◆ **Exercise directions**
The records that follow must be printed exactly as they are.
Segment Start: Data extract
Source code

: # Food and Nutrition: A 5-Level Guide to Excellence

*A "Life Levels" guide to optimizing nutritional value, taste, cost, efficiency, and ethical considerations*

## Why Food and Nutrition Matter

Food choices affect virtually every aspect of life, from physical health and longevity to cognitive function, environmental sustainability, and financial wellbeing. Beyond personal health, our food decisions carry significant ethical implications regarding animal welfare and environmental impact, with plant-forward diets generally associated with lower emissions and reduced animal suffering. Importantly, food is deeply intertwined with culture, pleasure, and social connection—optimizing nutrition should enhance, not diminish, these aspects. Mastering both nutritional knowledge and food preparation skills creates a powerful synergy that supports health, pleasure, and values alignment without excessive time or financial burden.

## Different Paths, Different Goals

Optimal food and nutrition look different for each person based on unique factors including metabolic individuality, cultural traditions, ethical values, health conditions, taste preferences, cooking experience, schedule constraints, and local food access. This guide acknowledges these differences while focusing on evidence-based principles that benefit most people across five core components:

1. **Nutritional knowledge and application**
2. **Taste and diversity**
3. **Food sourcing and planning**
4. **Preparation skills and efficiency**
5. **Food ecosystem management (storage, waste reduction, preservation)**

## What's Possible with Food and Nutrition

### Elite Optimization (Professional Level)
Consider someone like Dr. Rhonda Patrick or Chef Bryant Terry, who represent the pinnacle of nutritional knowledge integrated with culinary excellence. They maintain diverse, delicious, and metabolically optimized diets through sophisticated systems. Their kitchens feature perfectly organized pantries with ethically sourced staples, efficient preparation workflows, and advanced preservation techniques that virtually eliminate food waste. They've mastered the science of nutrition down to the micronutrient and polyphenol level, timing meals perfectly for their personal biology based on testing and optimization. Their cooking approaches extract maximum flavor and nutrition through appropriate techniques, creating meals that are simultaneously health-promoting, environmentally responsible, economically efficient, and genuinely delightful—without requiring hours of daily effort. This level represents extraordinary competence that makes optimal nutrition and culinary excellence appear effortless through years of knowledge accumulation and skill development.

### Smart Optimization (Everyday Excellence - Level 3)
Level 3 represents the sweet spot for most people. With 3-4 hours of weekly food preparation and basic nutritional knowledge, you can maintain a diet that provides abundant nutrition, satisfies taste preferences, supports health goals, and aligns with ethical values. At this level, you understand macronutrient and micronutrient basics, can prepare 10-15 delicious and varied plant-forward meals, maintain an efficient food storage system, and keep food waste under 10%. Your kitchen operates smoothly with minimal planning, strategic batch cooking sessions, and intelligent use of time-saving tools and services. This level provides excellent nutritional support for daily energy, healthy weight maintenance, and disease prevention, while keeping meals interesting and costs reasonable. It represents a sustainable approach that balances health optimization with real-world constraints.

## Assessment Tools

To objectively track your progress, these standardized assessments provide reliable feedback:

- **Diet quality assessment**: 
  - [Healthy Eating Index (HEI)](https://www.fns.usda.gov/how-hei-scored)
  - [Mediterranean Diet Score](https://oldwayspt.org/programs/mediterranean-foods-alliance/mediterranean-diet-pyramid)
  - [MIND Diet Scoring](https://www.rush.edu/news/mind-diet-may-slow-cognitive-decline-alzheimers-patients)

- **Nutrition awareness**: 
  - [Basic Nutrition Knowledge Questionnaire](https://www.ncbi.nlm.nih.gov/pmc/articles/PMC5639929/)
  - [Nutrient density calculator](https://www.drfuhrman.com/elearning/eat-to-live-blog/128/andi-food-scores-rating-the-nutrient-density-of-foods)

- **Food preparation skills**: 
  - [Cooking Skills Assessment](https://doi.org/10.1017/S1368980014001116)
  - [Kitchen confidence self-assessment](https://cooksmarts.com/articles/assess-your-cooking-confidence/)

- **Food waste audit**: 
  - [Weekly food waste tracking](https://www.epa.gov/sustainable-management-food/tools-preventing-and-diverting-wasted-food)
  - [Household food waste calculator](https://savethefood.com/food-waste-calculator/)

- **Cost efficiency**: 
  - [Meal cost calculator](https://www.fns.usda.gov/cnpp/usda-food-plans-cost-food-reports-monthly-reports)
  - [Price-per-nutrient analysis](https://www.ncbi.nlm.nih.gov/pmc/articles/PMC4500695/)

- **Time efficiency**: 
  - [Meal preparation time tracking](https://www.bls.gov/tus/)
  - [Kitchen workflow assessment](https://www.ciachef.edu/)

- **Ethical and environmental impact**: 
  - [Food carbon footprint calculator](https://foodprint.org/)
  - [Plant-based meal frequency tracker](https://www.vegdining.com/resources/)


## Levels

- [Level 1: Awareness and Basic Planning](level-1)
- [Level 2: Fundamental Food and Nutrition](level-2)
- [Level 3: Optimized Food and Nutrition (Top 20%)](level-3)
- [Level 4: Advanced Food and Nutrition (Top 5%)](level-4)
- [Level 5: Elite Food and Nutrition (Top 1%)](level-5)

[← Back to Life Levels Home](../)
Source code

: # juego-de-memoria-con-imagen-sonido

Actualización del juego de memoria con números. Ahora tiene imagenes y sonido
Segment End: Data extract
◆ **Solved exercise**
Source code

: # Food and Nutrition: A 5-Level Guide to Excellence

*A "Life Levels" guide to optimizing nutritional value, taste, cost, efficiency, and ethical considerations*

## Why Food and Nutrition Matter

Food choices affect virtually every aspect of life, from physical health and longevity to cognitive function, environmental sustainability, and financial wellbeing. Beyond personal health, our food decisions carry significant ethical implications regarding animal welfare and environmental impact, with plant-forward diets generally associated with lower emissions and reduced animal suffering. Importantly, food is deeply intertwined with culture, pleasure, and social connection—optimizing nutrition should enhance, not diminish, these aspects. Mastering both nutritional knowledge and food preparation skills creates a powerful synergy that supports health, pleasure, and values alignment without excessive time or financial burden.

## Different Paths, Different Goals

Optimal food and nutrition look different for each person based on unique factors including metabolic individuality, cultural traditions, ethical values, health conditions, taste preferences, cooking experience, schedule constraints, and local food access. This guide acknowledges these differences while focusing on evidence-based principles that benefit most people across five core components:

1. **Nutritional knowledge and application**
2. **Taste and diversity**
3. **Food sourcing and planning**
4. **Preparation skills and efficiency**
5. **Food ecosystem management (storage, waste reduction, preservation)**

## What's Possible with Food and Nutrition

### Elite Optimization (Professional Level)
Consider someone like Dr. Rhonda Patrick or Chef Bryant Terry, who represent the pinnacle of nutritional knowledge integrated with culinary excellence. They maintain diverse, delicious, and metabolically optimized diets through sophisticated systems. Their kitchens feature perfectly organized pantries with ethically sourced staples, efficient preparation workflows, and advanced preservation techniques that virtually eliminate food waste. They've mastered the science of nutrition down to the micronutrient and polyphenol level, timing meals perfectly for their personal biology based on testing and optimization. Their cooking approaches extract maximum flavor and nutrition through appropriate techniques, creating meals that are simultaneously health-promoting, environmentally responsible, economically efficient, and genuinely delightful—without requiring hours of daily effort. This level represents extraordinary competence that makes optimal nutrition and culinary excellence appear effortless through years of knowledge accumulation and skill development.

### Smart Optimization (Everyday Excellence - Level 3)
Level 3 represents the sweet spot for most people. With 3-4 hours of weekly food preparation and basic nutritional knowledge, you can maintain a diet that provides abundant nutrition, satisfies taste preferences, supports health goals, and aligns with ethical values. At this level, you understand macronutrient and micronutrient basics, can prepare 10-15 delicious and varied plant-forward meals, maintain an efficient food storage system, and keep food waste under 10%. Your kitchen operates smoothly with minimal planning, strategic batch cooking sessions, and intelligent use of time-saving tools and services. This level provides excellent nutritional support for daily energy, healthy weight maintenance, and disease prevention, while keeping meals interesting and costs reasonable. It represents a sustainable approach that balances health optimization with real-world constraints.

## Assessment Tools

To objectively track your progress, these standardized assessments provide reliable feedback:

- **Diet quality assessment**: 
  - [Healthy Eating Index (HEI)](https://www.fns.usda.gov/how-hei-scored)
  - [Mediterranean Diet Score](https://oldwayspt.org/programs/mediterranean-foods-alliance/mediterranean-diet-pyramid)
  - [MIND Diet Scoring](https://www.rush.edu/news/mind-diet-may-slow-cognitive-decline-alzheimers-patients)

- **Nutrition awareness**: 
  - [Basic Nutrition Knowledge Questionnaire](https://www.ncbi.nlm.nih.gov/pmc/articles/PMC5639929/)
  - [Nutrient density calculator](https://www.drfuhrman.com/elearning/eat-to-live-blog/128/andi-food-scores-rating-the-nutrient-density-of-foods)

- **Food preparation skills**: 
  - [Cooking Skills Assessment](https://doi.org/10.1017/S1368980014001116)
  - [Kitchen confidence self-assessment](https://cooksmarts.com/articles/assess-your-cooking-confidence/)

- **Food waste audit**: 
  - [Weekly food waste tracking](https://www.epa.gov/sustainable-management-food/tools-preventing-and-diverting-wasted-food)
  - [Household food waste calculator](https://savethefood.com/food-waste-calculator/)

- **Cost efficiency**: 
  - [Meal cost calculator](https://www.fns.usda.gov/cnpp/usda-food-plans-cost-food-reports-monthly-reports)
  - [Price-per-nutrient analysis](https://www.ncbi.nlm.nih.gov/pmc/articles/PMC4500695/)

- **Time efficiency**: 
  - [Meal preparation time tracking](https://www.bls.gov/tus/)
  - [Kitchen workflow assessment](https://www.ciachef.edu/)

- **Ethical and environmental impact**: 
  - [Food carbon footprint calculator](https://foodprint.org/)
  - [Plant-based meal frequency tracker](https://www.vegdining.com/resources/)


## Levels

- [Level 1: Awareness and Basic Planning](level-1)
- [Level 2: Fundamental Food and Nutrition](level-2)
- [Level 3: Optimized Food and Nutrition (Top 20%)](level-3)
- [Level 4: Advanced Food and Nutrition (Top 5%)](level-4)
- [Level 5: Elite Food and Nutrition (Top 1%)](level-5)

[← Back to Life Levels Home](../)
Source code

: # juego-de-memoria-con-imagen-sonido

Actualización del juego de memoria con números. Ahora tiene imagenes y sonido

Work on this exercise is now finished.